WorldState persistence (TKT-922) was starving the subconscious maintenance gate — 57 ticks vs 3029 skips — because last_user_message_at lived only in an in-memory dict and was wiped on every restart. It now dual-writes through a shared DurableTimestamp (MemoryStore fast path + data_graph system row) on every user message and rehydrates on construction, mirroring the worker’s last_fired clock on the same class. Corrupt stored values trip a parse_utc sentinel and are logged loud rather than decaying into gate comparisons; new integration tests pin restart survival and gate de-starvation.
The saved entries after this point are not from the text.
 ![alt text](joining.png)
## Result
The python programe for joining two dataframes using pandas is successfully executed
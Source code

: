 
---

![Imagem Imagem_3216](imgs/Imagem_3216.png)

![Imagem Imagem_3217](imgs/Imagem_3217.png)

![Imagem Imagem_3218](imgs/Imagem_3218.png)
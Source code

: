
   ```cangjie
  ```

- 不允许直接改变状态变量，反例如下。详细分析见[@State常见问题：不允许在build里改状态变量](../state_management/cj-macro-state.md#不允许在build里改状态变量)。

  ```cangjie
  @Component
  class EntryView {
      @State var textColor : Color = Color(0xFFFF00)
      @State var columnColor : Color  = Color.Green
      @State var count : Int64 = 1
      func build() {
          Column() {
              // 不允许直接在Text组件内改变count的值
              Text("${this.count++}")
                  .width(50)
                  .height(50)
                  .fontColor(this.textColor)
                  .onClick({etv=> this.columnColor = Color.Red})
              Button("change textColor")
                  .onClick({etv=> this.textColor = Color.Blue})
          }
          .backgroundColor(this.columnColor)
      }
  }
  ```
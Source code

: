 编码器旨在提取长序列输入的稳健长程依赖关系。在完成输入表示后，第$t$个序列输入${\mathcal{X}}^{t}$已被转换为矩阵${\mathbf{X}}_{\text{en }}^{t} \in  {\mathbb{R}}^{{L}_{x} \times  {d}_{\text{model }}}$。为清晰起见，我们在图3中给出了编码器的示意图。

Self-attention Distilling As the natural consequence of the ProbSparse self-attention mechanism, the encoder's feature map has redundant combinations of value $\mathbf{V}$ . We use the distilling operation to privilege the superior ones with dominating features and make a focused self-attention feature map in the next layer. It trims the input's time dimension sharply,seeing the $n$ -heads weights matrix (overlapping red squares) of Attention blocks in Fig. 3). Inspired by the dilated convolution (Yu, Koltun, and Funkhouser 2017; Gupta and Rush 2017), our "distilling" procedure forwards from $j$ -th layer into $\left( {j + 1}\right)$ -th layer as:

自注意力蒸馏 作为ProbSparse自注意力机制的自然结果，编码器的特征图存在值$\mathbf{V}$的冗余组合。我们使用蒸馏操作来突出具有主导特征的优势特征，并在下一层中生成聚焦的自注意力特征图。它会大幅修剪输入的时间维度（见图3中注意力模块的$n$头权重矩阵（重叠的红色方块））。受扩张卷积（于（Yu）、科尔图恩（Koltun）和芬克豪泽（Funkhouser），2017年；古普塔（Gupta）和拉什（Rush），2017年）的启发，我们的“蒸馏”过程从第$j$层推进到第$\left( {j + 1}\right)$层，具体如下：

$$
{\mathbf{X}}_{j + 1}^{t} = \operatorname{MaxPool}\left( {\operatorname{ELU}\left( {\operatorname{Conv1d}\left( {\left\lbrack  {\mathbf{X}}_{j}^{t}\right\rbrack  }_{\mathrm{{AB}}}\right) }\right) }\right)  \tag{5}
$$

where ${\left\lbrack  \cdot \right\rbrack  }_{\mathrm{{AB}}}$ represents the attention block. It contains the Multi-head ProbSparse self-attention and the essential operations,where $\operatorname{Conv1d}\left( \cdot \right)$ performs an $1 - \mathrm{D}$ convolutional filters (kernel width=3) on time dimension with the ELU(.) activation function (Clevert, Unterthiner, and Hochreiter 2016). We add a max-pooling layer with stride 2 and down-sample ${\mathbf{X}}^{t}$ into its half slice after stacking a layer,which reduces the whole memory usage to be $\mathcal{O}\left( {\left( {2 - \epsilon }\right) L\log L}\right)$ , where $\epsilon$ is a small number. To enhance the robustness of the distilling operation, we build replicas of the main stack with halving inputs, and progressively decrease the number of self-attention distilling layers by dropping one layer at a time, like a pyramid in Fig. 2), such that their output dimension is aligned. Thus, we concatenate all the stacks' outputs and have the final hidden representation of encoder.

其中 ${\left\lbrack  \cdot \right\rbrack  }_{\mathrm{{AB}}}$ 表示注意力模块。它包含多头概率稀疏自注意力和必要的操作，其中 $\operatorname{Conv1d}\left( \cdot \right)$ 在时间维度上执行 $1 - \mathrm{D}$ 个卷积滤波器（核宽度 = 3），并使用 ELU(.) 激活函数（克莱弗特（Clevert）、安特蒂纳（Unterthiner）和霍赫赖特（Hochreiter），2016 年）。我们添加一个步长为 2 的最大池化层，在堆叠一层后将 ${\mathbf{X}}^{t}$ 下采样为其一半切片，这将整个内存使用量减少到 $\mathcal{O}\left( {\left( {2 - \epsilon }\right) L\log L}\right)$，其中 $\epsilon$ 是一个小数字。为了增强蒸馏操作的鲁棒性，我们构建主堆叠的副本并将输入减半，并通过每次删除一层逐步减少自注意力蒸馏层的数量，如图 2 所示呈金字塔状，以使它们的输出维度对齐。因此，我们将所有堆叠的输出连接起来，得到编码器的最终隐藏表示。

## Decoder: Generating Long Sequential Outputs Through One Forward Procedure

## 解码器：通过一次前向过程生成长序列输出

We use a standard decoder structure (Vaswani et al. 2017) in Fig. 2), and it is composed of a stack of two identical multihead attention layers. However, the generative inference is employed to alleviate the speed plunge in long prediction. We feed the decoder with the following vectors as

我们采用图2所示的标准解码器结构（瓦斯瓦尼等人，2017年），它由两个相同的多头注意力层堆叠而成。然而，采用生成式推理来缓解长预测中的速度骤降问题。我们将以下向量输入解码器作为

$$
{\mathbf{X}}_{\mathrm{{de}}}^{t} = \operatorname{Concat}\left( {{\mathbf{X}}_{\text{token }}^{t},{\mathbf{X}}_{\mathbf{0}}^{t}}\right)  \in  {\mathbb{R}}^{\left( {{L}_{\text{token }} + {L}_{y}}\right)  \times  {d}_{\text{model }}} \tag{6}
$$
A ToolResult contract sweep tightened error vocabulary across the abilities layer. Vision (TKT-915) replaces code=“error” with missing-params, not-found, no-file-on-disk, and vision-failed; OCR fallback carries degraded=true meta. Weather (TKT-914) adds a missing-location short-circuit before any cache/fetch lookup, stamps stale=true meta on cached payloads returned when all live sources are down, and narrows both fetchers’ broad except Exception to (RequestException, ValueError, KeyError, IndexError, TypeError) so programming bugs propagate. save_pattern (TKT-913) rejects four validation failures that used to masquerade as success and echoes counts on the happy path. code_eval (TKT-917) returns ok() with branchable {stdout, stderr, exit_code, duration_ms} for anything that actually ran — runtime exceptions become exit_code=1 with traceback on stderr — and reserves the now-deleted code=“error” funnel for harness failures (missing-params, no-output, timeout, sandbox-crashed). review twins (TKT-918) merge onto a shared ReviewWindowAbility base with a 1-based iter ordinal, parse_utc sentinel -> invalid-time, and narrow except sqlite3.Error -> query-failed. Compactors (TKT-919) surface rows_compacted and trail_chars honestly, freezing the no-op envelope byte-identical. Thinking (TKT-916) pins the verbatim prose envelope with the NOTHING sentinel collapsing to an empty body line.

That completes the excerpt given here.